As always, happy reading and listening!
Be well, take good care of your families and community.
-kj
PS - (Missed a newsletter? Past editions can be found here: https://www.kevinjordan.coach/blog. And if you hit paywall on an article(s), feel free to send me a note and let me know what you need. I have subscriptions to many of the sources that I cite.)
Featured
We navigate a diametrically opposed "failure culture": on the one hand, we are implored to avoid failure at all cost; while on the other hand, failure is extolled as a virtue, with mantras like fail rapidly and frequently (and often with a healthy dose of braggadocio). Neither polarity provides context or a framework for assessing the meaning of failure, how failure can manifest, what constitutes "good" vs "bad" failing (from which we might learn a great deal) and how the best organizations both foster and learn from failure.
In her most recent book, Right Kind of Wrong: The Science of Failing Well, Amy Edmondson not only unpacks the "failure landscape,"- basic vs complex vs intelligent failures - she provides a framework to "... discuss and practice failure wisely...[with an emphasis on how to]...minimize unproductive failure, pursue intelligent failure" and ultimately analyze and learn as much as we can about what and how failure occurred.

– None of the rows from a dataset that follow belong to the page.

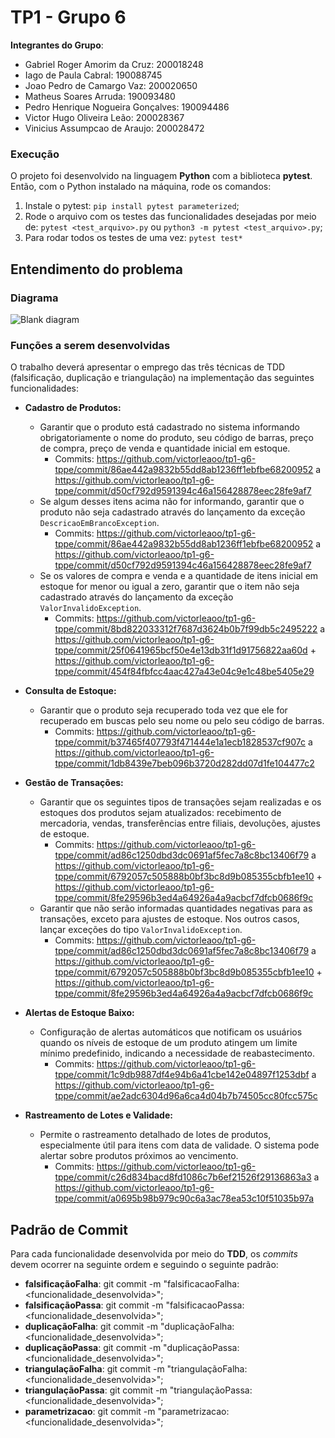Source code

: # TP1 - Grupo 6

**Integrantes do Grupo**:

- Gabriel Roger Amorim da Cruz: 200018248
- Iago de Paula Cabral: 190088745
- Joao Pedro de Camargo Vaz: 200020650
- Matheus Soares Arruda: 190093480
- Pedro Henrique Nogueira Gonçalves: 190094486
- Victor Hugo Oliveira Leão: 200028367
- Vinicius Assumpcao de Araujo: 200028472

### Execução

O projeto foi desenvolvido na linguagem **Python** com a biblioteca **pytest**. Então, com o Python instalado na máquina, rode os comandos:
1. Instale o pytest: `pip install pytest parameterized`;
2. Rode o arquivo com os testes das funcionalidades desejadas por meio de: `pytest <test_arquivo>.py` ou `python3 -m pytest <test_arquivo>.py`;
3. Para rodar todos os testes de uma vez: `pytest test*`

## Entendimento do problema

### Diagrama

![Blank diagram](https://github.com/victorleaoo/tp1-g6-tppe/assets/33530818/c74d4cdd-e86f-48d6-9aa4-4e7cd04ab279)

### Funções a serem desenvolvidas

O trabalho deverá apresentar o emprego das três técnicas de TDD (falsificação, duplicação e triangulação) na implementação das seguintes funcionalidades:

* **Cadastro de Produtos:**
  - Garantir que o produto está cadastrado no sistema informando
    obrigatoriamente o nome do produto, seu código de barras, preço de compra, 
    preço de venda e quantidade inicial em estoque.
      - Commits: https://github.com/victorleaoo/tp1-g6-tppe/commit/86ae442a9832b55dd8ab1236ff1ebfbe68200952 a https://github.com/victorleaoo/tp1-g6-tppe/commit/d50cf792d9591394c46a156428878eec28fe9af7
  - Se algum desses itens acima não for informando, garantir que o produto não
    seja cadastrado através do lançamento da exceção `DescricaoEmBrancoException`.
      - Commits: https://github.com/victorleaoo/tp1-g6-tppe/commit/86ae442a9832b55dd8ab1236ff1ebfbe68200952 a https://github.com/victorleaoo/tp1-g6-tppe/commit/d50cf792d9591394c46a156428878eec28fe9af7
  - Se os valores de compra e venda e a quantidade de itens inicial em estoque
    for menor ou igual a zero, garantir que o item não seja cadastrado através
    do lançamento da exceção `ValorInvalidoException`.
      - Commits: https://github.com/victorleaoo/tp1-g6-tppe/commit/8bd822033312f7687d3624b0b7f99db5c2495222 a https://github.com/victorleaoo/tp1-g6-tppe/commit/25f0641965bcf50e4e13db31f1d91756822aa60d + https://github.com/victorleaoo/tp1-g6-tppe/commit/454f84fbfcc4aac427a43e04c9e1c48be5405e29
  
* **Consulta de Estoque:** 
  -  Garantir que o produto seja recuperado toda vez que ele for recuperado em
     buscas pelo seu nome ou pelo seu código de barras.
      - Commits: https://github.com/victorleaoo/tp1-g6-tppe/commit/b37465f407793f471444e1a1ecb1828537cf907c a https://github.com/victorleaoo/tp1-g6-tppe/commit/1db8439e7beb096b3720d282dd07d1fe104477c2

* **Gestão de Transações:**
  - Garantir que os seguintes tipos de transações sejam realizadas e os estoques dos produtos sejam atualizados: recebimento de mercadoria, vendas, transferências entre filiais, devoluções, ajustes de estoque.
    - Commits: https://github.com/victorleaoo/tp1-g6-tppe/commit/ad86c1250dbd3dc0691af5fec7a8c8bc13406f79 a https://github.com/victorleaoo/tp1-g6-tppe/commit/6792057c505888b0bf3bc8d9b085355cbfb1ee10 + https://github.com/victorleaoo/tp1-g6-tppe/commit/8fe29596b3ed4a64926a4a9acbcf7dfcb0686f9c
  - Garantir que não serão informadas quantidades negativas para as transações, exceto para ajustes de estoque. Nos outros casos, lançar exceções do tipo `ValorInvalidoException`. 
    - Commits: https://github.com/victorleaoo/tp1-g6-tppe/commit/ad86c1250dbd3dc0691af5fec7a8c8bc13406f79 a https://github.com/victorleaoo/tp1-g6-tppe/commit/6792057c505888b0bf3bc8d9b085355cbfb1ee10 + https://github.com/victorleaoo/tp1-g6-tppe/commit/8fe29596b3ed4a64926a4a9acbcf7dfcb0686f9c

* **Alertas de Estoque Baixo:**
  - Configuração de alertas automáticos que notificam os usuários quando os níveis de estoque de um produto atingem um limite mínimo predefinido, indicando a necessidade de reabastecimento.
    - Commits: https://github.com/victorleaoo/tp1-g6-tppe/commit/1c9db9887df4e94b6a41cbe142e04897f1253dbf a https://github.com/victorleaoo/tp1-g6-tppe/commit/ae2adc6304d96a6ca4d04b7b74505cc80fcc575c

* **Rastreamento de Lotes e Validade:**
  - Permite o rastreamento detalhado de lotes de produtos, especialmente útil para itens com data de validade. O sistema pode alertar sobre produtos próximos ao vencimento.
    - Commits: https://github.com/victorleaoo/tp1-g6-tppe/commit/c26d834bacd8fd1086c7b6ef21526f29136863a3 a https://github.com/victorleaoo/tp1-g6-tppe/commit/a0695b98b979c90c6a3ac78ea53c10f51035b97a

## Padrão de Commit

Para cada funcionalidade desenvolvida por meio do **TDD**, os *commits* devem ocorrer na seguinte ordem e seguindo o seguinte padrão:

- **falsificaçãoFalha**: git commit -m "falsificacaoFalha: <funcionalidade_desenvolvida>";
- **falsificaçãoPassa**: git commit -m "falsificacaoPassa: <funcionalidade_desenvolvida>";
- **duplicaçãoFalha**: git commit -m "duplicaçãoFalha: <funcionalidade_desenvolvida>";
- **duplicaçãoPassa**: git commit -m "duplicaçãoPassa: <funcionalidade_desenvolvida>";
- **triangulaçãoFalha**: git commit -m "triangulaçãoFalha: <funcionalidade_desenvolvida>";
- **triangulaçãoPassa**: git commit -m "triangulaçãoPassa: <funcionalidade_desenvolvida>";
- **parametrizacao**: git commit -m "parametrizacao: <funcionalidade_desenvolvida>";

Weaving a rich tapestry of analysis, insights and a range of examples and case studies across multiple industries, "...Edmondson gives us specifically tailored practices, skills, and mindsets to help us replace shame and blame with curiosity, vulnerability and personal growth." (For those not up for the book (which is quite good), you can listen to an interview she did on the Armchair Expert (Dax Shepard) podcast late last year.)
Articles
Harvard Business Review: How to Actually Encourage Employee Accountability. "To treat mistakes restoratively, leaders need humility, grace, and patience. They must see any person’s arc of professional success as more than the sum total of any single assignment. Leaders also need the humility to acknowledge their contribution to people’s failures...We have a long way to go before accountability within organizations becomes a welcomed process that yields fair, actionable feedback and encourages employees to embrace the opportunity to improve their performance and expand their contributions. Making dignity, fairness, and restoration foundational components of accountability systems is a powerful place to start."
Harvard Business Review: Building Organizational Resilience. "To cope—and thrive—in uncertain times, develop scripted routines, simple rules, and the ability to improvise."
McKinsey & Company: What High-Reliability Organizations Get Right. "Technology isn’t the only—or even the most important—reason high-reliability organizations outperform their peers."
Psyche: Why Efficiency is Dangerous and Slowing Down Makes Life Better. "The urge to do everything faster and better is risky. Far wiser to do what’s good enough for the range of possible futures."
Harvard Business Review: Leadership in a Politically Charged Age. "What social psychology and relationship science can teach us about conflict in the workplace—and how to manage it."
Blog Posts & Opinions
The Atlantic: The Rise of Techno-Authoritarianism. "Silicon Valley has its own ascendant political ideology. It’s past time we call it what it is."
Literary Hub: The Cult of the Hustle: Why We All Want to Become Our Own Boss. "Modern culture whispers in your ears. If you listen closely, you can hear it everywhere...Be an entrepreneur. Start your own business. Work for yourself. What these whispers are telling you is that you’re on your own. When it comes to getting ahead in the world today, you can’t simply go work for someone else. Real success comes to people who break the mold, seize their own destiny, and do it themselves. If you want a shot at material success, they say, you must be your own boss."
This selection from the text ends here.